A STATE government decision to reduce the fire services levy for residential investment properties has won cautious applause from south-west delegate for the Real Estate Institute of Victoria, Bruce Ludeman.
“It’s a good move, but I wonder how it will pan out on rates bills,” Mr Ludeman of Warrnambool told The Standard yesterday.
According to Treasurer Michael O’Brien, flats and units which had been classified as commercial investments for the new levy, which kicked in last July, will now be again classified as residential, thus incurring a lower fee.
Mr O’Brien said the changes would provide an average annual saving of almost $260 for owners and tenants of more than 60,000 rental properties from July 1.
The system triggered widespread complaints because investment flats and short-term accommodation units were charged a commercial levy rather than the previous residential classification.

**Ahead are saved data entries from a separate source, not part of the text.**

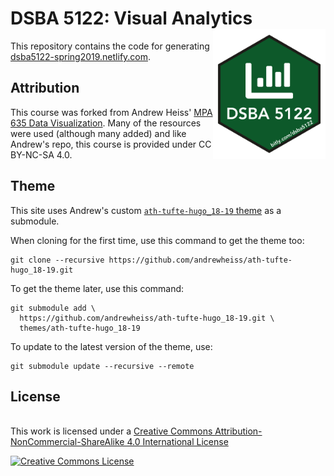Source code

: # DSBA 5122: Visual Analytics <img src="./static/images/dsba5122.png" width="180px" align="right" />

This repository contains the code for generating [dsba5122-spring2019.netlify.com](https://dsba5122-spring2019.netlify.com).

## Attribution

This course was forked from Andrew Heiss' [MPA 635 Data Visualization](https://github.com/andrewheiss/datavizf18.classes.andrewheiss.com). Many of the resources were used (although many added) and like Andrew's repo, this course is provided under CC BY-NC-SA 4.0.

## Theme

This site uses Andrew's custom [`ath-tufte-hugo_18-19` theme](https://github.com/andrewheiss/ath-tufte-hugo_18-19) as a submodule.

When cloning for the first time, use this command to get the theme too:

    git clone --recursive https://github.com/andrewheiss/ath-tufte-hugo_18-19.git

To get the theme later, use this command:

    git submodule add \
      https://github.com/andrewheiss/ath-tufte-hugo_18-19.git \
      themes/ath-tufte-hugo_18-19

To update to the latest version of the theme, use:

    git submodule update --recursive --remote
    
## License

<br />This work is licensed under a <a rel="license" href="http://creativecommons.org/licenses/by-nc-sa/4.0/">Creative Commons Attribution-NonCommercial-ShareAlike 4.0 International License</a>

<a rel="license" href="http://creativecommons.org/licenses/by-nc-sa/4.0/"><img alt="Creative Commons License" style="border-width:0" src="https://i.creativecommons.org/l/by-nc-sa/4.0/88x31.png" /></a>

It prompted rental increases as landlords passed on some of the hefty levy hike.
Mr Ludeman said he knew of several examples where multiple dwellings on a single title were levied with individual fire services levy bills rather than a single property notice.
He was uncertain how the changes would be determined for differing property types.
“It’s technical,” he said.
“Councils will have to readjust rates notices for the levy collection.”
Liberal MP for Western Victoria Simon Ramsay said he had many constituents complain about the previous system and had passed on the concerns to Mr O’Brien.
“I’m pleased to see the message was heard and changes have been made to improve fairness and equity of the fire services levy,” he said.
Some councils will also benefit from reductions in charges for outdoor sportsgrounds that have a commercial application.
The transition from an insurance levy to a property-based levy recommended by the Victorian Bushfires Royal Commission raised $610.9 million which was allocated to fire services.